Extracted records section start

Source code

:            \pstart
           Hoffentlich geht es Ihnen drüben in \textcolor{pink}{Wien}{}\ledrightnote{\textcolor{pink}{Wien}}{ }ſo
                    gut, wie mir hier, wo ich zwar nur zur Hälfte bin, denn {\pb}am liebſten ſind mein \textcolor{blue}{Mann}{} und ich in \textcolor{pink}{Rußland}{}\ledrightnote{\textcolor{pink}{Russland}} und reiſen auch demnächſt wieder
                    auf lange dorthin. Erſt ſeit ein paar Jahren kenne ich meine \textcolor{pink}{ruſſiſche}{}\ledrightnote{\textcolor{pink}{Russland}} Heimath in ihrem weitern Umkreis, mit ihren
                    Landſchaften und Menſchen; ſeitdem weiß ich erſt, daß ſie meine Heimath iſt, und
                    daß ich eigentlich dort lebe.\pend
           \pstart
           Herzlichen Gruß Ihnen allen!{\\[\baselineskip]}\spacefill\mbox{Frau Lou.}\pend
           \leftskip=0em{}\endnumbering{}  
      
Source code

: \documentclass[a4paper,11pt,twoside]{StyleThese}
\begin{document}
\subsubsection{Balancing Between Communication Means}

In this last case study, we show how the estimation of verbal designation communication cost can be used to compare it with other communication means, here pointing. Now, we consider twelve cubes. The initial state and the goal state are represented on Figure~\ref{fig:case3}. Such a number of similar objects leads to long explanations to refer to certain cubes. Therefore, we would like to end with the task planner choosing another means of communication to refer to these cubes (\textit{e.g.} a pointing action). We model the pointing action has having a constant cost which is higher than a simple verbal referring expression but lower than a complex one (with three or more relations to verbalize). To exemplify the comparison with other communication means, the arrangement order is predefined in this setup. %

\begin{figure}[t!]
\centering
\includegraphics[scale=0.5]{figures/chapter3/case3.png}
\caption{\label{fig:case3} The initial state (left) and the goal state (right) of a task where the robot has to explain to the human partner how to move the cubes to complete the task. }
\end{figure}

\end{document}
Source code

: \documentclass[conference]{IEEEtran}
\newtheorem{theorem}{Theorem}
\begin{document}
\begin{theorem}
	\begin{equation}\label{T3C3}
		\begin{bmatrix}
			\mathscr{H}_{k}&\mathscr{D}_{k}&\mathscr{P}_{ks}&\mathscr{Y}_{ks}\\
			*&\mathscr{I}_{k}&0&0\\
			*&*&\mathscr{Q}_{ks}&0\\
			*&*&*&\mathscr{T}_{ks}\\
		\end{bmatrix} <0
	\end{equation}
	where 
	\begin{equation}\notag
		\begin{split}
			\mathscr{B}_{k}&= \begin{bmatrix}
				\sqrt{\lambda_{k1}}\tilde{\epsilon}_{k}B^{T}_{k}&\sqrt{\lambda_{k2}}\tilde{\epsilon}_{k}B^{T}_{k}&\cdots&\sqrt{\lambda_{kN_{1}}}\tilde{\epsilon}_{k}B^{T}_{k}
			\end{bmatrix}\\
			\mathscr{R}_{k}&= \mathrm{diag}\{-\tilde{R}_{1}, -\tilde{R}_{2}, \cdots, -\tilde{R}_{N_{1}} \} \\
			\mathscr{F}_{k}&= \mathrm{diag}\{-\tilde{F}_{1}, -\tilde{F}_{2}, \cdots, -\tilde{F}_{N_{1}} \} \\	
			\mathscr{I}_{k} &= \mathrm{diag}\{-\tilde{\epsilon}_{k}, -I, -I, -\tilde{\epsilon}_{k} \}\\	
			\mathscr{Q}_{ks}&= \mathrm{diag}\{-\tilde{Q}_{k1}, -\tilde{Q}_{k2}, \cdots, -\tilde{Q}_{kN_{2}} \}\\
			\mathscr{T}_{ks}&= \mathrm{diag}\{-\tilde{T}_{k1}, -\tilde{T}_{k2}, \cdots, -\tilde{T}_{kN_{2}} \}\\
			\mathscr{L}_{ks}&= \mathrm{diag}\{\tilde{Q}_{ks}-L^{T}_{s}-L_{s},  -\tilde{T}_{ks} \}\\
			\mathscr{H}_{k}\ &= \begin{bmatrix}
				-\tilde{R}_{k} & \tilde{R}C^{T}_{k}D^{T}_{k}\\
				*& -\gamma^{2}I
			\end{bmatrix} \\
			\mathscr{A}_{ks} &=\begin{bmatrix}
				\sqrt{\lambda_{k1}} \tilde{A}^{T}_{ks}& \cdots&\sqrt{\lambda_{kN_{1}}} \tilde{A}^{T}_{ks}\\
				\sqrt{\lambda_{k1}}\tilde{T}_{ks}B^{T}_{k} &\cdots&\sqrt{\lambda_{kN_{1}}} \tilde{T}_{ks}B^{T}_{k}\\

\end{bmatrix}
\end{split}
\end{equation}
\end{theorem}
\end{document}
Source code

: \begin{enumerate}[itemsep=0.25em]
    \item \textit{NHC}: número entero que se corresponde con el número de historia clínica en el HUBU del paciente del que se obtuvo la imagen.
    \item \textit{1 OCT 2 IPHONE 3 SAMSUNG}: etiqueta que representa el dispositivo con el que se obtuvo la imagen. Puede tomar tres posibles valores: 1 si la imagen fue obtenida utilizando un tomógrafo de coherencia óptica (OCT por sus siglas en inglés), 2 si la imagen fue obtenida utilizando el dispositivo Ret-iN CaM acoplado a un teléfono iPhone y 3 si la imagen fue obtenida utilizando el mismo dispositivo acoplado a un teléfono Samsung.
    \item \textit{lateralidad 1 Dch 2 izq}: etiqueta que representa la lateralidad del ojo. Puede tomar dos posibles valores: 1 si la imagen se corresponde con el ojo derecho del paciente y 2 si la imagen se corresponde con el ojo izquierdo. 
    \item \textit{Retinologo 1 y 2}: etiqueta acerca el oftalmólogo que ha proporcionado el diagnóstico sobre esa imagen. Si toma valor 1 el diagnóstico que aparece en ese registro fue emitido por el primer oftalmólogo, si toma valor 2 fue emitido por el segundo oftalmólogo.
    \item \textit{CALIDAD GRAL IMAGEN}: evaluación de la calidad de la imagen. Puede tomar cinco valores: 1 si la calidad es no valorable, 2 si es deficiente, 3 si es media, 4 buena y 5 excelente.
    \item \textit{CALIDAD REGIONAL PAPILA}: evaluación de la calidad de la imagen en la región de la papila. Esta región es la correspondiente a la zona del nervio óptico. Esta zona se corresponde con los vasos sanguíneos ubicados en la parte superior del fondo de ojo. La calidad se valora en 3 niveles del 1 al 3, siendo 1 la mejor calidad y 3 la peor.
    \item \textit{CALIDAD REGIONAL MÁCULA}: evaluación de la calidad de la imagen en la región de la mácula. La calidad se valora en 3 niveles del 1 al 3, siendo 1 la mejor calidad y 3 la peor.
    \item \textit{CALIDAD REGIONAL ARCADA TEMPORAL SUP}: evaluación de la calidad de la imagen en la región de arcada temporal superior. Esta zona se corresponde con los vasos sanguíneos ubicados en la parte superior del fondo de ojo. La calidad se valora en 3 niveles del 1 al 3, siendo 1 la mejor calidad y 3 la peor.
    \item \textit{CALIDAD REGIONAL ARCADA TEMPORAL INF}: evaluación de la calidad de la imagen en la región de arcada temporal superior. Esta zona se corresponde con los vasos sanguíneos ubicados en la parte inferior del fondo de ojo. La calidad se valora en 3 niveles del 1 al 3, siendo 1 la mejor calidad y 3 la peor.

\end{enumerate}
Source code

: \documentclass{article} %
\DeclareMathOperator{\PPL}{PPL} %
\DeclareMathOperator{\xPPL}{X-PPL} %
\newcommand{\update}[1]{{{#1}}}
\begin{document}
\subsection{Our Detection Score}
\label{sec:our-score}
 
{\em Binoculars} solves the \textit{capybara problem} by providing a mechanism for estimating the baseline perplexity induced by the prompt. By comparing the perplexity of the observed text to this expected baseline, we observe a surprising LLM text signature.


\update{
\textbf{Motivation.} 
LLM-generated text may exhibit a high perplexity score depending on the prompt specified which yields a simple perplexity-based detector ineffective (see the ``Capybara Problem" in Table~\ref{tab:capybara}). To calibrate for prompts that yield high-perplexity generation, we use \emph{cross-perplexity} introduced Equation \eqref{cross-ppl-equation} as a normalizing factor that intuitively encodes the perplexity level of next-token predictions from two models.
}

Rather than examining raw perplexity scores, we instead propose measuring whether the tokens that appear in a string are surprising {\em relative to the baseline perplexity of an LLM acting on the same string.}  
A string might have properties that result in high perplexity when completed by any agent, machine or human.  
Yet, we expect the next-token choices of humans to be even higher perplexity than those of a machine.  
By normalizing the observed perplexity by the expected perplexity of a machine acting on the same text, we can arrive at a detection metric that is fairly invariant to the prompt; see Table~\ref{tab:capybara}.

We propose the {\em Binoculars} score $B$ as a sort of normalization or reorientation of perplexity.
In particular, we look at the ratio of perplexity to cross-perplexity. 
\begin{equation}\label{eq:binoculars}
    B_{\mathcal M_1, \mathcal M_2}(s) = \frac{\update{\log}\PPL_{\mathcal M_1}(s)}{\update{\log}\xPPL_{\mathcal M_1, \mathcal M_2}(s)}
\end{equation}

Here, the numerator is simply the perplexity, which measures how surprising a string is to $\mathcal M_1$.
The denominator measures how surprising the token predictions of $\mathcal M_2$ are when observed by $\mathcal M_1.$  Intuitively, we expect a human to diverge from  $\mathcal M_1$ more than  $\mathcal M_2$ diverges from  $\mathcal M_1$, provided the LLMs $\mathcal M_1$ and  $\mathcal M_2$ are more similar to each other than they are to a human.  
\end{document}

Extracted records section end

Problem> Your task is to copy every line in the entries that holds the string "next".

Result of the exercise>
LLM-generated text may exhibit a high perplexity score depending on the prompt specified which yields a simple perplexity-based detector ineffective (see the ``Capybara Problem" in Table~\ref{tab:capybara}). To calibrate for prompts that yield high-perplexity generation, we use \emph{cross-perplexity} introduced Equation \eqref{cross-ppl-equation} as a normalizing factor that intuitively encodes the perplexity level of next-token predictions from two models.
Yet, we expect the next-token choices of humans to be even higher perplexity than those of a machine.  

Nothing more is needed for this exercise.